The annual compensation for Lawrence Small, the Secretary of the Smithsonian, was most recently $915,698, far more than the $400,000 earned by the President. And over a six--year period, Secretary Small has received a housing allowance that has amounted to $1.15 million, including imputed interest on a home he already owns outright.
A recent audit by the Smithsonian’s Inspector General found that Secretary Small has logged almost $90,000 in unauthorized expenses during his tenure. And what’s also very troubling – once this was discovered – the Smithsonian's Board of Regents basically excused these expenses by retroactively revising their spending rules.
We need a new era of accountability at the Smithsonian. We will look closely at the compensation packages of the Smithsonian’s Secretary and other top officials as well as their spending practices.
We will look closely at the Smithsonian’s treatment of the Inspector General, whose offices were recently exiled from downtown Washington, near the heart of the Smithsonian, to Crystal City, and has seen its resources diminished since the 1990s at a time when its work is even more important to this national treasure.
We will also look very closely at the Smithsonian’s Business Ventures Division, where I have been told there are also very serious deficiencies in accounting and management practices – and salaries that are far above what one would expect from an institution so reliant on funds from American taxpayers.
The Smithsonian receives about $715 million a year from the federal government – about 70 percent of its support.
Yet the Government Accountability Office has found significant damage to its buildings and some of its exhibits because of water damage.
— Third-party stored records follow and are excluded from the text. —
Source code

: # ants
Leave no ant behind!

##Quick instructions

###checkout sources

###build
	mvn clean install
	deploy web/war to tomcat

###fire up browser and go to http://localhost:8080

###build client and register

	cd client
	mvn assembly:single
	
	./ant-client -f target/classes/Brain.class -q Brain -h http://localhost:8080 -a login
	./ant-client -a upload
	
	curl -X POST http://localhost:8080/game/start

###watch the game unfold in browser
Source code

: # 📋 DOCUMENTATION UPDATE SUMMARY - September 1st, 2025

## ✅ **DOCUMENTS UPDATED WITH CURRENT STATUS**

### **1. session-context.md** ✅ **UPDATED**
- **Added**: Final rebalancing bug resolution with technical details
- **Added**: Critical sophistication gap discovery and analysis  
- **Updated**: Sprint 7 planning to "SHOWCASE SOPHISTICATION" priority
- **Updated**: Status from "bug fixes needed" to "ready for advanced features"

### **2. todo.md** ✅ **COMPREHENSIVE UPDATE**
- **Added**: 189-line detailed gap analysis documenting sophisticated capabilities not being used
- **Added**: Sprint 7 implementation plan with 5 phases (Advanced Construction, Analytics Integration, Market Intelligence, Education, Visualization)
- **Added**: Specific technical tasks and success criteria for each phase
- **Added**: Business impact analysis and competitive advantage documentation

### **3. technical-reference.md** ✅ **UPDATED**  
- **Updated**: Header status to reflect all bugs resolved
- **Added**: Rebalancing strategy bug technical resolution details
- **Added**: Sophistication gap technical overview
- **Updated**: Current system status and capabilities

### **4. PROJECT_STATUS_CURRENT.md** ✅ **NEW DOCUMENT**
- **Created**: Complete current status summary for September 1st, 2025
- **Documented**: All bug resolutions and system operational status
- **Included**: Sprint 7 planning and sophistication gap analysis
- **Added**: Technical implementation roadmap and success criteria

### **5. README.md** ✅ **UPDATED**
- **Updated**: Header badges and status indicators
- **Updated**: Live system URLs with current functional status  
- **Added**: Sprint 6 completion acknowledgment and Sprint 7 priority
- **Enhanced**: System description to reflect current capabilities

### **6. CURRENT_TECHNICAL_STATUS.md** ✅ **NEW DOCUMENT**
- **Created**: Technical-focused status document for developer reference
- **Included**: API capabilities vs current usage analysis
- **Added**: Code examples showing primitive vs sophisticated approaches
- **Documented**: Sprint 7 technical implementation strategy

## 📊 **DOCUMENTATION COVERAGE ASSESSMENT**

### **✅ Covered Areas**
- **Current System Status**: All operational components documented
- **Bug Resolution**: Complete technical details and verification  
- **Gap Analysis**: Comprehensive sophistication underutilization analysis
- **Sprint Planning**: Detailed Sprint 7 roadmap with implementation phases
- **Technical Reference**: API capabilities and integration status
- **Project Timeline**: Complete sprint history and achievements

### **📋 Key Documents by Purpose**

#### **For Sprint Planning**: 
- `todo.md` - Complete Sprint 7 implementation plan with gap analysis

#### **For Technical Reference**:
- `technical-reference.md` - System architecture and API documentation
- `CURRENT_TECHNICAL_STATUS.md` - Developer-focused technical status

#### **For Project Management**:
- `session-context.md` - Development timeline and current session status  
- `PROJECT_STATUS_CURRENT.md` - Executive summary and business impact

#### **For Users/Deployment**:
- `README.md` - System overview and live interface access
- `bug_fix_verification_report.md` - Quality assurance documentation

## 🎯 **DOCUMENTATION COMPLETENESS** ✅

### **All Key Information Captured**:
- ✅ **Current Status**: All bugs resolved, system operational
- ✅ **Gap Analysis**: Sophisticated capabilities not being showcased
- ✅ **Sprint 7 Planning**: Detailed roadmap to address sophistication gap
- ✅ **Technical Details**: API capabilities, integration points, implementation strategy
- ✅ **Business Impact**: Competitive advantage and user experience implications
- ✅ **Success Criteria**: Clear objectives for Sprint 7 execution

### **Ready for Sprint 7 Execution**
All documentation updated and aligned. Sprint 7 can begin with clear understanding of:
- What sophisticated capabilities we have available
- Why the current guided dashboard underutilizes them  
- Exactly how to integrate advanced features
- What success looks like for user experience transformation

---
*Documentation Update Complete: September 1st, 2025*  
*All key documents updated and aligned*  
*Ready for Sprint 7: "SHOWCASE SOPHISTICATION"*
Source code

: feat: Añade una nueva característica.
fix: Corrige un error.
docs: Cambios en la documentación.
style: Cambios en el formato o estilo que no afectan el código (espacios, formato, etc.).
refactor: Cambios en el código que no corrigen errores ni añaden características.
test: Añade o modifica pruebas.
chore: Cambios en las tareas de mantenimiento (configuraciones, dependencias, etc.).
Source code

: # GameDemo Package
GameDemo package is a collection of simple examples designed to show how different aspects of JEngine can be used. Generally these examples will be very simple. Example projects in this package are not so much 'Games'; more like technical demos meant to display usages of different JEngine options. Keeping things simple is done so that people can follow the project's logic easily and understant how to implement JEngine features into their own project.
In fact, the GAO reports that $2.3 billion is needed to fix and maintain the Institution's buildings and facilities.
Things have gotten so bad that one of the pre-eminent buildings on the Mall – the Arts and Industries Building – is now closed to the public, and the Smithsonian is considering possibly offering it to a private developer in exchange for its refurbishment.
In recent weeks, the Board of Regents has taken some meaningful steps forward, creating two new committees - one made up of Regents to examine its governance structure, and a second, comprised of outsiders to review the Board’s work.
This is good news. But much more needs to be done.
I have been Chairman of Rules and Interior Appropriations for just over two months, and I am learning that one of the greater challenges will be the Smithsonian Institution. "The Smithsonian is one of the premier institutions in the world, and I am committed to working with my colleagues to help ensure that it remains one of the great jewels of our nation."